## ACTION ITEM
Please reproduce the entries below exactly, starting at the first line and ending with the line that holds "myself + about me".

Start of GIVEN RECORDS

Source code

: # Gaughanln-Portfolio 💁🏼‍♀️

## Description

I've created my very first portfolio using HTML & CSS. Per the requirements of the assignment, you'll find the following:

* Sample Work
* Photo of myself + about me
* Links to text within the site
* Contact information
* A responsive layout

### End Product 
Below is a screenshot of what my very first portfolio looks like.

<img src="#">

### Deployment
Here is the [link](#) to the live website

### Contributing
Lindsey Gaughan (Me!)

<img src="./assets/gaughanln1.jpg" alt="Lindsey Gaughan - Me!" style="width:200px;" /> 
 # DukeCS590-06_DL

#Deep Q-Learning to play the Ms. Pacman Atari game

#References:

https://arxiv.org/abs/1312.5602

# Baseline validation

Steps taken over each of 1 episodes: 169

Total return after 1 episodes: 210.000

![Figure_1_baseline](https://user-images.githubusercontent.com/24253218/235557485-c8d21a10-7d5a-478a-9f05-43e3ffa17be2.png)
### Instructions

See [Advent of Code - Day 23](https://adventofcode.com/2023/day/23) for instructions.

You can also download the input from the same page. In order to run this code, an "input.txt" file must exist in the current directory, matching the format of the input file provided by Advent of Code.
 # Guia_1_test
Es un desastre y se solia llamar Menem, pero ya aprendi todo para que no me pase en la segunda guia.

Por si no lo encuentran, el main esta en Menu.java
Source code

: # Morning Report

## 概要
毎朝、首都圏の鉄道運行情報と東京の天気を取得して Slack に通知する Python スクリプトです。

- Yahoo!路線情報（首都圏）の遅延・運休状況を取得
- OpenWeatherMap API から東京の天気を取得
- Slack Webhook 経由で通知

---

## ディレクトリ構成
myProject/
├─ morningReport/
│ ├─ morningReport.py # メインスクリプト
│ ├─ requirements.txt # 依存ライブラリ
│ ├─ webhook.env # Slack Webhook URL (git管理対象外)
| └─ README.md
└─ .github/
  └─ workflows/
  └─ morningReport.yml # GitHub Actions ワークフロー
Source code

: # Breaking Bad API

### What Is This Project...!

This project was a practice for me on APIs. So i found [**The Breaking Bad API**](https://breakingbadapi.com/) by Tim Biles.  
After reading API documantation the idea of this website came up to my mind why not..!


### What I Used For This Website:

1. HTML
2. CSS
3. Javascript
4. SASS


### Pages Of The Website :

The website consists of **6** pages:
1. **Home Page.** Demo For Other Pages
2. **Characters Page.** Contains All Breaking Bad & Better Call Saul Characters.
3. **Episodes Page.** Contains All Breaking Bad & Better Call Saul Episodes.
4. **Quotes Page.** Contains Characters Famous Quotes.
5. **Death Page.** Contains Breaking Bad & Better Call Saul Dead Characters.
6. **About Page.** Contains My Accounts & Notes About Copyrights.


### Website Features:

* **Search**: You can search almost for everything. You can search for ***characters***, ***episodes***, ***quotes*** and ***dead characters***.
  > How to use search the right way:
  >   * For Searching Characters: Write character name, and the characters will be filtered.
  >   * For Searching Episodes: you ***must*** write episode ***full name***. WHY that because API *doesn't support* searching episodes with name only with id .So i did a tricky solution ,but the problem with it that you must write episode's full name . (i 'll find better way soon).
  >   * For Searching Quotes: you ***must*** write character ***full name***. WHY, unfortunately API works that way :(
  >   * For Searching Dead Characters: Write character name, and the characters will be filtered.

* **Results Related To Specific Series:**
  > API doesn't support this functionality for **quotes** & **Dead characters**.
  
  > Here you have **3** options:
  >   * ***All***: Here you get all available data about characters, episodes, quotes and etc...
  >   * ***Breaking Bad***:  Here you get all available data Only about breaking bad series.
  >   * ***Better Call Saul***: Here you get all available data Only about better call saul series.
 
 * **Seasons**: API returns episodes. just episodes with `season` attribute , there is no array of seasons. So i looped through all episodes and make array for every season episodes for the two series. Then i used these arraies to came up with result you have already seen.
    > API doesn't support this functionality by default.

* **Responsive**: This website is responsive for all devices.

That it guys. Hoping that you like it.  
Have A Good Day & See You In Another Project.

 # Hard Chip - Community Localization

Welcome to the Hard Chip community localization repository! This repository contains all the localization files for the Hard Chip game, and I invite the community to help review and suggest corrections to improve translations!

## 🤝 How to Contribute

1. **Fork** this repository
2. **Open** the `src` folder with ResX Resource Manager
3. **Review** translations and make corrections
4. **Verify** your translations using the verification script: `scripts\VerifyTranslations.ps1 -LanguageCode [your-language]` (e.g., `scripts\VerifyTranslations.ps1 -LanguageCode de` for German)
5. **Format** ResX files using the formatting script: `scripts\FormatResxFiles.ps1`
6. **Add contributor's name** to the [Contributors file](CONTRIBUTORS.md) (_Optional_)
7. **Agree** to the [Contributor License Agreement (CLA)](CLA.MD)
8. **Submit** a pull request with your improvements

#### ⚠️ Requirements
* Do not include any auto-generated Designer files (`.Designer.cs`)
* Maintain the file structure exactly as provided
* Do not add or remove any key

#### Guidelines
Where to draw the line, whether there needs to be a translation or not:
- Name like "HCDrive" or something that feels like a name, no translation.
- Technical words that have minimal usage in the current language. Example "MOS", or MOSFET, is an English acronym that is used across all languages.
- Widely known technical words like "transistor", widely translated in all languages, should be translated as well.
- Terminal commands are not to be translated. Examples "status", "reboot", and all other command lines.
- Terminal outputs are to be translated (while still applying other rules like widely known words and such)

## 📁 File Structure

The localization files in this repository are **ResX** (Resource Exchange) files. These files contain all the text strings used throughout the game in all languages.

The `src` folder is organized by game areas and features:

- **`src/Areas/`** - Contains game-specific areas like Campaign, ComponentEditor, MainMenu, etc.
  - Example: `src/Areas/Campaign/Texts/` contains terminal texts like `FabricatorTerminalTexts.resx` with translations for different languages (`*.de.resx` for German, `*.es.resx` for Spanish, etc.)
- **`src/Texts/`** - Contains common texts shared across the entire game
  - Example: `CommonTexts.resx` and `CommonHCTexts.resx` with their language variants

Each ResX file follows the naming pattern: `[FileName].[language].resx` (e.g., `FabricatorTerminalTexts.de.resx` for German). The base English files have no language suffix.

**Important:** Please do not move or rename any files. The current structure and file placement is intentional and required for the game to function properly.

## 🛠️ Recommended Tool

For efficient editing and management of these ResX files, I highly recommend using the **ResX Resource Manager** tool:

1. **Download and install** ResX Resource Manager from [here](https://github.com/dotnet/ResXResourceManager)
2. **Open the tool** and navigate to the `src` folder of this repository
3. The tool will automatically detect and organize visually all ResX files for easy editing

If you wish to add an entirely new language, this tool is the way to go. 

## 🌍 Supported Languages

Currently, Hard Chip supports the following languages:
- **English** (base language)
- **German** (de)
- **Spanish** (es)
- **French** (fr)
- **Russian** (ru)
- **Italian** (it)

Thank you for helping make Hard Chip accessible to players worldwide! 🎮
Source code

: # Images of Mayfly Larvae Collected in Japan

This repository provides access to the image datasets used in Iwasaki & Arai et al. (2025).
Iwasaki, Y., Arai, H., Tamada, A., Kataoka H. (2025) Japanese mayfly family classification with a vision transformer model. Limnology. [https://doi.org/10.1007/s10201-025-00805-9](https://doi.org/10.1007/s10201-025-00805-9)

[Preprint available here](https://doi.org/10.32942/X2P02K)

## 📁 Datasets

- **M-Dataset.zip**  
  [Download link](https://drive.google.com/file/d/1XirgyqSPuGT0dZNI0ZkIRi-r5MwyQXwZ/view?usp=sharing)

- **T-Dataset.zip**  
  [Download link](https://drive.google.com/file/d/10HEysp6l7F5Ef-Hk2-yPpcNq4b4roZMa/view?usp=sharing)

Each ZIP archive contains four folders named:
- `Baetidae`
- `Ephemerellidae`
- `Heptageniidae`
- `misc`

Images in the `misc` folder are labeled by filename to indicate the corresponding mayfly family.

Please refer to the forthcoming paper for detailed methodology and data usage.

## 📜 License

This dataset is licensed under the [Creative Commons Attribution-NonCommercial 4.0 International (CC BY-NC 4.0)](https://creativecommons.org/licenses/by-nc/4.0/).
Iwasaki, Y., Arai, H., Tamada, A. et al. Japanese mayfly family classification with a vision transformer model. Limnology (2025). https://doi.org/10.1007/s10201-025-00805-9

End of GIVEN RECORDS

## TASK RESULT
Source code

: # Gaughanln-Portfolio 💁🏼‍♀️

## Description

I've created my very first portfolio using HTML & CSS. Per the requirements of the assignment, you'll find the following:

* Sample Work
* Photo of myself + about me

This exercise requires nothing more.